Noted cricket columnist Peter Roebuck has described Australian middle order batsman Mike Hussey’s rip-roaring form in the current Ashes series as a lesion in application, courage and execution.
Describing the match in Perth as Test cricket at its best, he said in a syndicated column for the Sydney Morning Herald that Hussey’s batting master-class is standing between England and the Ashes urn.
He said both Australia and England were employing aggressive tactics.
“Hussey was superb. Unlike his comrades, he did not need any help from fieldsmen, umpires or luck. Hussey was made of sterner stuff, and his innings was a lesson in application, courage and execution.
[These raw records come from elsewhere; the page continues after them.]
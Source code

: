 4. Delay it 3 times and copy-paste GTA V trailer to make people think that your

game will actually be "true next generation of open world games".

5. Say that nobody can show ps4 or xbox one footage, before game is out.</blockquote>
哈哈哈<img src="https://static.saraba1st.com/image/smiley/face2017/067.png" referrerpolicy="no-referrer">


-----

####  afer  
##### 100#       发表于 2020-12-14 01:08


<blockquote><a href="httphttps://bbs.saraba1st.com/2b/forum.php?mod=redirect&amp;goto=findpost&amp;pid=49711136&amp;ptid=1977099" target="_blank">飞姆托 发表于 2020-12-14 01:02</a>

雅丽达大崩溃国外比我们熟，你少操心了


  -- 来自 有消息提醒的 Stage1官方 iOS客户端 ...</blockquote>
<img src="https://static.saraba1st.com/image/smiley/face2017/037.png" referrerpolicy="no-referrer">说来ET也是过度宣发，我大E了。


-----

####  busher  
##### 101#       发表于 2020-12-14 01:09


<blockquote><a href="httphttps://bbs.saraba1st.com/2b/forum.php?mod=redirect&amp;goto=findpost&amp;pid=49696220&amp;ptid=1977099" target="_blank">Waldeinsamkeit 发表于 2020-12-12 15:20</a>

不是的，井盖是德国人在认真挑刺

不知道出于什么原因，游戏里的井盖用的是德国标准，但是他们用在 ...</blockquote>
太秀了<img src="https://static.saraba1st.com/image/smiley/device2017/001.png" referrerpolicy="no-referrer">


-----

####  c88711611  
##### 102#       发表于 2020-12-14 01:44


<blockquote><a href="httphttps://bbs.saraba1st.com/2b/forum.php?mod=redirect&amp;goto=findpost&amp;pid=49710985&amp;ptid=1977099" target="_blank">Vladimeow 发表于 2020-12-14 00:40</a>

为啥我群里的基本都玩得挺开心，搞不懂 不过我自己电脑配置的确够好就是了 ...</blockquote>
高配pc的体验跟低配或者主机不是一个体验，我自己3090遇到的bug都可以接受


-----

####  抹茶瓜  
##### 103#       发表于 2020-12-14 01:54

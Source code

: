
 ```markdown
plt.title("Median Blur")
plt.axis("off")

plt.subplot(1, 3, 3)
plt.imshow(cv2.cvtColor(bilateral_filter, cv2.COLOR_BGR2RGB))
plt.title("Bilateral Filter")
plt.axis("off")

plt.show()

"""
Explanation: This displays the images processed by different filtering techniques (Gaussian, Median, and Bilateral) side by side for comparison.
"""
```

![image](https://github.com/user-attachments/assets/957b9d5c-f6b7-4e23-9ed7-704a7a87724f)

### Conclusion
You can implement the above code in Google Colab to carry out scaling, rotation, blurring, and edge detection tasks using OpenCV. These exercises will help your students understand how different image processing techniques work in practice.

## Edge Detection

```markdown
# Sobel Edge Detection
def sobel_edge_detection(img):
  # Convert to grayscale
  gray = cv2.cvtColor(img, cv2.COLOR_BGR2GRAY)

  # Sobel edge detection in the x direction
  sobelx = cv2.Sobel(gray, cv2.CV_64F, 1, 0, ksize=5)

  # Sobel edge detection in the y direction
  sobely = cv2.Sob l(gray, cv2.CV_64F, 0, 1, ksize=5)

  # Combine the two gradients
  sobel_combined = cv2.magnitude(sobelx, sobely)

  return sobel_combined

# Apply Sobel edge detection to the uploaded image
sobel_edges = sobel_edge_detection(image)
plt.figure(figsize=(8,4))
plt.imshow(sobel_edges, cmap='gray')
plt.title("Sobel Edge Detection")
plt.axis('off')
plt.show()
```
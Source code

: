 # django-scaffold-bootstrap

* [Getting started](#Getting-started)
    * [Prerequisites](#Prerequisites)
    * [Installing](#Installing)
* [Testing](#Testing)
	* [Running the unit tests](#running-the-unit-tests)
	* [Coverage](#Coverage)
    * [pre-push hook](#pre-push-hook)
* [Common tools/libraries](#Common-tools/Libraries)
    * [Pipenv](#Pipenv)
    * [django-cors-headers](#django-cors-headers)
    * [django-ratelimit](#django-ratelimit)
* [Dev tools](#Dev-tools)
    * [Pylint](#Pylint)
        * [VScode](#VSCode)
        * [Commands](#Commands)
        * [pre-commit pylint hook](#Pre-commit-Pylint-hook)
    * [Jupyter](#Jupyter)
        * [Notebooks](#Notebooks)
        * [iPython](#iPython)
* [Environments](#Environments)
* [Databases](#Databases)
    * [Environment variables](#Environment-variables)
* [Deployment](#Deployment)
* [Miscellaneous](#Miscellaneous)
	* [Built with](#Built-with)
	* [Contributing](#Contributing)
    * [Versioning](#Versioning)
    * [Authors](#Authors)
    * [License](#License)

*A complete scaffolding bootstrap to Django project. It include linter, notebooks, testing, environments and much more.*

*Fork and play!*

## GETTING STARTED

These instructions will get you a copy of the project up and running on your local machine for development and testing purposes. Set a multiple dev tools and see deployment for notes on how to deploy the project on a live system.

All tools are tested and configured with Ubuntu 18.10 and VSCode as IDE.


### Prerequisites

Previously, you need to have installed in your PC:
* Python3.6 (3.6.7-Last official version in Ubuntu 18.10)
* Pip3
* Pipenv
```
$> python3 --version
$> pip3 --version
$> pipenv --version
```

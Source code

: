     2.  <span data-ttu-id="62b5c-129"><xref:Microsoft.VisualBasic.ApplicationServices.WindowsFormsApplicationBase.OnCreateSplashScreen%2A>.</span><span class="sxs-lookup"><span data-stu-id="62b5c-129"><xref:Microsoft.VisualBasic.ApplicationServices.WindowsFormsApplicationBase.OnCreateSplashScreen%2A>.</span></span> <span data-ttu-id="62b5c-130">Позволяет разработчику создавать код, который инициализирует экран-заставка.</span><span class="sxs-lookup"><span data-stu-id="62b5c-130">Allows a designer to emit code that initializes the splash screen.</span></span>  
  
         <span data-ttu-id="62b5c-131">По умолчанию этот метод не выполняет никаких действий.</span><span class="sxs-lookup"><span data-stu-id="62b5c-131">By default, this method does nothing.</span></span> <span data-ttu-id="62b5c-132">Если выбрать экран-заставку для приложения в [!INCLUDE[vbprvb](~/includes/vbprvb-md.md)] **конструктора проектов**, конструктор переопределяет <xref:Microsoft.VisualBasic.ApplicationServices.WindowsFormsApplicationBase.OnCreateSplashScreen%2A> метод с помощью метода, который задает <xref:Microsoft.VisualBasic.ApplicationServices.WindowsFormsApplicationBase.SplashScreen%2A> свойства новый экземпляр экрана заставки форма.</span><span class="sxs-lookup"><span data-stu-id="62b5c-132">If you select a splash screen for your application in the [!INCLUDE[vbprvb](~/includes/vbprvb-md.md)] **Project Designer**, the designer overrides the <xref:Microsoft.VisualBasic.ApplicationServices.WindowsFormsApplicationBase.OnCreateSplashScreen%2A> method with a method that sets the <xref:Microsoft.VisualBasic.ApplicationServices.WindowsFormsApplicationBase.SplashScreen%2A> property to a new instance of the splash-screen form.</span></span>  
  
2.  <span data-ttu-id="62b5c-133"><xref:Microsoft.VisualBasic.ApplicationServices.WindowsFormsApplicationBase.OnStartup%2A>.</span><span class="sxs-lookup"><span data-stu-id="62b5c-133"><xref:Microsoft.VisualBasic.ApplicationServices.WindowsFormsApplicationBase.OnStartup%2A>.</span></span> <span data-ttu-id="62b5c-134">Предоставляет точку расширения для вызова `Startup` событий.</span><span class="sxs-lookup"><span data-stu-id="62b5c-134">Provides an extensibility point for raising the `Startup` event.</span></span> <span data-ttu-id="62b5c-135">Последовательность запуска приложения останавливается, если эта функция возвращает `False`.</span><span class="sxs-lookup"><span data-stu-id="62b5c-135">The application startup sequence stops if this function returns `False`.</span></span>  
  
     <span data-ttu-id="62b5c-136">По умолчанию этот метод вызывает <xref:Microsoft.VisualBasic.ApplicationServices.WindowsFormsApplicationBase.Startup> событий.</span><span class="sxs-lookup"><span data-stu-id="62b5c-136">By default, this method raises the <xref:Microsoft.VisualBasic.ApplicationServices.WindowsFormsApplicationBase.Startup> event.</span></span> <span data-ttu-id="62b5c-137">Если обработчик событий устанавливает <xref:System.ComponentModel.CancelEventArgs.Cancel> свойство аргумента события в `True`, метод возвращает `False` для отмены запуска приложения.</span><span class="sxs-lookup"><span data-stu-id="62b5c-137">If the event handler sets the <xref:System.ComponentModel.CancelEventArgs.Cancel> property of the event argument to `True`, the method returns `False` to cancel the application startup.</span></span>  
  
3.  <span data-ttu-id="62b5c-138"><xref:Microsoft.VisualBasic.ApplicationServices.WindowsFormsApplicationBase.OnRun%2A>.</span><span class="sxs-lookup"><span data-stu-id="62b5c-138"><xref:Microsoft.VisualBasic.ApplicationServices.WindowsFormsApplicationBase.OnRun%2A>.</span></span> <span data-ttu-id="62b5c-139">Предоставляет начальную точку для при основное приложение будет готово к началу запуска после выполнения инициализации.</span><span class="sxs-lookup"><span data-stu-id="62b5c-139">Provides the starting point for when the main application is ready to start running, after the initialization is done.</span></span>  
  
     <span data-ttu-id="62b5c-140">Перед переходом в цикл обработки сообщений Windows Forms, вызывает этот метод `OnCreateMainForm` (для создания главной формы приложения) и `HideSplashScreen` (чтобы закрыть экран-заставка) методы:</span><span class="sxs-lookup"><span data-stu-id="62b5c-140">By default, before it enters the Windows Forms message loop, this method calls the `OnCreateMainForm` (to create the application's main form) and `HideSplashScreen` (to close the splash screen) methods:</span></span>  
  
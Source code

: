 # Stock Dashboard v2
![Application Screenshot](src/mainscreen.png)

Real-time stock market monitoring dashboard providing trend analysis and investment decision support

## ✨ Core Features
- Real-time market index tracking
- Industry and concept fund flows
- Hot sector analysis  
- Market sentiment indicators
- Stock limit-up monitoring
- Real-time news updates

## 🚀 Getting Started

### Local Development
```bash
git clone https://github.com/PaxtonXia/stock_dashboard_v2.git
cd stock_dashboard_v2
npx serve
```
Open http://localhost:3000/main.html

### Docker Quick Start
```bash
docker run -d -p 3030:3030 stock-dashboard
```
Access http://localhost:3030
In truth, he only played two shots with any regularity, the extra-cover drive and the pull,” Roebuck said.
“Hussey has a hunger for the game that shows in every stroke he plays, every moment on the field. Even in the gully, his immersion can be sensed. He is cricketer from tip to tail, utterly involved, single-minded from birth. Here his judgment was quick and his mind uncluttered,” Roebuck claims in his article.
He said that England captain Andrew Strauss had underestimated Hussey’s fitness and judgment, and was paying for it dearly.
“Hussey has always been comfortable against high pace, but until recently he has been less sure against spin. The sight of him stepping down the pitch to counter Graeme Swann in Brisbane was the revelation of the campaign.
Hussey celebrated his hundred, and then put his head down and resumed the fight.